**Your assignment:** Copy every entry exactly as given, minus the images.
=== Records supplied ===
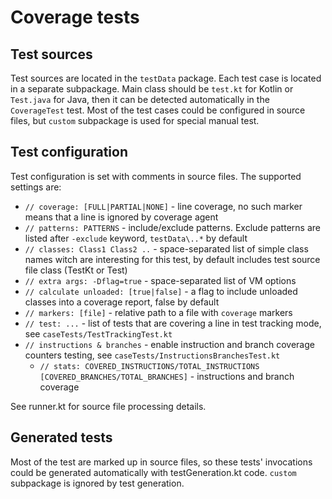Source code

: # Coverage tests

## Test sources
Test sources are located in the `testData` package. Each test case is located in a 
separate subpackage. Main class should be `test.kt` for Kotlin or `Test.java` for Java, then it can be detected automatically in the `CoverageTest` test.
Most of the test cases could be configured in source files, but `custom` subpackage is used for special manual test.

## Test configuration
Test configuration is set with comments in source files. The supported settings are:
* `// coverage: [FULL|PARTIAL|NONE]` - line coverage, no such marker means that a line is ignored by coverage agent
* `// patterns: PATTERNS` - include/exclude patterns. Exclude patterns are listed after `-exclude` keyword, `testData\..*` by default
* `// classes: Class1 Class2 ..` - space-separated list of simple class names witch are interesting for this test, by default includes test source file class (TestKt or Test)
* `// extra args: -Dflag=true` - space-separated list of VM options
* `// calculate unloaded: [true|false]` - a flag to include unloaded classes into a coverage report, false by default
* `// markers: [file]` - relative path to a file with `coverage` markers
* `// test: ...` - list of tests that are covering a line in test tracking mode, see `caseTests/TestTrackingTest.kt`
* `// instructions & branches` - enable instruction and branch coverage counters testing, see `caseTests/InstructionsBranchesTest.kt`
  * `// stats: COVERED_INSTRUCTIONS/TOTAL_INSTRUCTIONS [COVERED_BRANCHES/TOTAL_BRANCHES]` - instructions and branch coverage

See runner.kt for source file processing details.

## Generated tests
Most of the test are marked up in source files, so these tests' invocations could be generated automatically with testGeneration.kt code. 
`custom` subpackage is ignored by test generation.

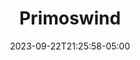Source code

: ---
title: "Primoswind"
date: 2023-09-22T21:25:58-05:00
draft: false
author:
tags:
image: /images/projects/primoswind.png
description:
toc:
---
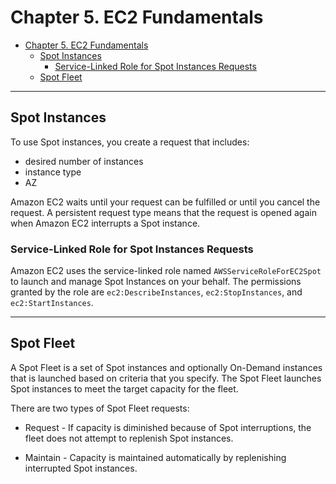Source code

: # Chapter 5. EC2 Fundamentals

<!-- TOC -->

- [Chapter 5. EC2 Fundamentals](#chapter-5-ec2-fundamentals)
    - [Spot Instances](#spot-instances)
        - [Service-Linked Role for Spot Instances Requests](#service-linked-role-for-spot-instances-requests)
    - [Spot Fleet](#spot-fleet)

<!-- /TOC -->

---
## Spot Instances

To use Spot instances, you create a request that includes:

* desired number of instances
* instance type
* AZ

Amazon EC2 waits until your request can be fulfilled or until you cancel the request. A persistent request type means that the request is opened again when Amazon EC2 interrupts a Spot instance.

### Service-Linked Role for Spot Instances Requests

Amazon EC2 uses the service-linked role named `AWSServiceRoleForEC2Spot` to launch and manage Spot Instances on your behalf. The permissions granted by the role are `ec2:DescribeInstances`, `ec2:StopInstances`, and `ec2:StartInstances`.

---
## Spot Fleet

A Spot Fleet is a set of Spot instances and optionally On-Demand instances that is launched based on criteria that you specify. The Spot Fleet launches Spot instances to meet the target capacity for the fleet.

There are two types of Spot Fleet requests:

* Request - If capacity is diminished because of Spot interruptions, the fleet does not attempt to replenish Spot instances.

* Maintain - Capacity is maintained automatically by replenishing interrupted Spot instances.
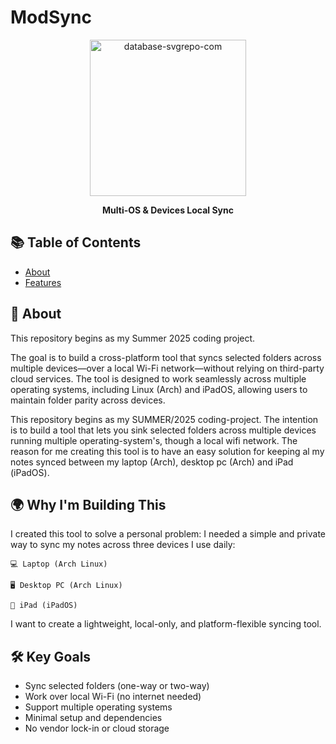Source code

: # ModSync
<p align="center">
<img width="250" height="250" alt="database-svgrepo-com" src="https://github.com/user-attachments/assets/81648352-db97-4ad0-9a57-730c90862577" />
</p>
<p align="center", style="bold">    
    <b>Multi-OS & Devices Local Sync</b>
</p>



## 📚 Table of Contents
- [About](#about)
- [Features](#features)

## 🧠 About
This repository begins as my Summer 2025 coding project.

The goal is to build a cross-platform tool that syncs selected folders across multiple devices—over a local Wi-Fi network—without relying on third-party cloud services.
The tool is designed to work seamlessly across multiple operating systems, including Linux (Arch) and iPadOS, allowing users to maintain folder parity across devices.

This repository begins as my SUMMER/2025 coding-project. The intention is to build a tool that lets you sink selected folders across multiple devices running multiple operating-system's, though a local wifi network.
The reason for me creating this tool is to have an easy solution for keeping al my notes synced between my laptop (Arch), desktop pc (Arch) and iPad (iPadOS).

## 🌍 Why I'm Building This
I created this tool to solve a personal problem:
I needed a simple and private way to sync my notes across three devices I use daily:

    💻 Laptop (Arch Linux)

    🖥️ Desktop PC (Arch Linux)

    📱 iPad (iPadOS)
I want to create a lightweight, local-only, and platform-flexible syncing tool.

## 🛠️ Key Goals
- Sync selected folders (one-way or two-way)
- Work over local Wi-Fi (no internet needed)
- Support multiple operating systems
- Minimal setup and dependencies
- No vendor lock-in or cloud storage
===
**Answer area:**
Source code

: # Coverage tests

## Test sources
Test sources are located in the `testData` package. Each test case is located in a 
separate subpackage. Main class should be `test.kt` for Kotlin or `Test.java` for Java, then it can be detected automatically in the `CoverageTest` test.
Most of the test cases could be configured in source files, but `custom` subpackage is used for special manual test.

## Test configuration
Test configuration is set with comments in source files. The supported settings are:
* `// coverage: [FULL|PARTIAL|NONE]` - line coverage, no such marker means that a line is ignored by coverage agent
* `// patterns: PATTERNS` - include/exclude patterns. Exclude patterns are listed after `-exclude` keyword, `testData\..*` by default
* `// classes: Class1 Class2 ..` - space-separated list of simple class names witch are interesting for this test, by default includes test source file class (TestKt or Test)
* `// extra args: -Dflag=true` - space-separated list of VM options
* `// calculate unloaded: [true|false]` - a flag to include unloaded classes into a coverage report, false by default
* `// markers: [file]` - relative path to a file with `coverage` markers
* `// test: ...` - list of tests that are covering a line in test tracking mode, see `caseTests/TestTrackingTest.kt`
* `// instructions & branches` - enable instruction and branch coverage counters testing, see `caseTests/InstructionsBranchesTest.kt`
  * `// stats: COVERED_INSTRUCTIONS/TOTAL_INSTRUCTIONS [COVERED_BRANCHES/TOTAL_BRANCHES]` - instructions and branch coverage

See runner.kt for source file processing details.

## Generated tests
Most of the test are marked up in source files, so these tests' invocations could be generated automatically with testGeneration.kt code. 
`custom` subpackage is ignored by test generation.

Source code

: ---
title: "Primoswind"
date: 2023-09-22T21:25:58-05:00
draft: false
author:
tags:
image: /images/projects/primoswind.png
description:
toc:
---
Source code

: # Chapter 5. EC2 Fundamentals

<!-- TOC -->

- [Chapter 5. EC2 Fundamentals](#chapter-5-ec2-fundamentals)
    - [Spot Instances](#spot-instances)
        - [Service-Linked Role for Spot Instances Requests](#service-linked-role-for-spot-instances-requests)
    - [Spot Fleet](#spot-fleet)

<!-- /TOC -->

---
## Spot Instances

To use Spot instances, you create a request that includes:

* desired number of instances
* instance type
* AZ

Amazon EC2 waits until your request can be fulfilled or until you cancel the request. A persistent request type means that the request is opened again when Amazon EC2 interrupts a Spot instance.

### Service-Linked Role for Spot Instances Requests

Amazon EC2 uses the service-linked role named `AWSServiceRoleForEC2Spot` to launch and manage Spot Instances on your behalf. The permissions granted by the role are `ec2:DescribeInstances`, `ec2:StopInstances`, and `ec2:StartInstances`.

---
## Spot Fleet

A Spot Fleet is a set of Spot instances and optionally On-Demand instances that is launched based on criteria that you specify. The Spot Fleet launches Spot instances to meet the target capacity for the fleet.

There are two types of Spot Fleet requests:

* Request - If capacity is diminished because of Spot interruptions, the fleet does not attempt to replenish Spot instances.

* Maintain - Capacity is maintained automatically by replenishing interrupted Spot instances.
Source code

: # ModSync
<p align="center">
<img width="250" height="250" alt="database-svgrepo-com" src="https://github.com/user-attachments/assets/81648352-db97-4ad0-9a57-730c90862577" />
</p>
<p align="center", style="bold">    
    <b>Multi-OS & Devices Local Sync</b>
</p>



## 📚 Table of Contents
- [About](#about)
- [Features](#features)

## 🧠 About
This repository begins as my Summer 2025 coding project.

The goal is to build a cross-platform tool that syncs selected folders across multiple devices—over a local Wi-Fi network—without relying on third-party cloud services.
The tool is designed to work seamlessly across multiple operating systems, including Linux (Arch) and iPadOS, allowing users to maintain folder parity across devices.

This repository begins as my SUMMER/2025 coding-project. The intention is to build a tool that lets you sink selected folders across multiple devices running multiple operating-system's, though a local wifi network.
The reason for me creating this tool is to have an easy solution for keeping al my notes synced between my laptop (Arch), desktop pc (Arch) and iPad (iPadOS).

## 🌍 Why I'm Building This
I created this tool to solve a personal problem:
I needed a simple and private way to sync my notes across three devices I use daily:

    💻 Laptop (Arch Linux)

    🖥️ Desktop PC (Arch Linux)

    📱 iPad (iPadOS)
I want to create a lightweight, local-only, and platform-flexible syncing tool.

## 🛠️ Key Goals
- Sync selected folders (one-way or two-way)
- Work over local Wi-Fi (no internet needed)
- Support multiple operating systems
- Minimal setup and dependencies
- No vendor lock-in or cloud storage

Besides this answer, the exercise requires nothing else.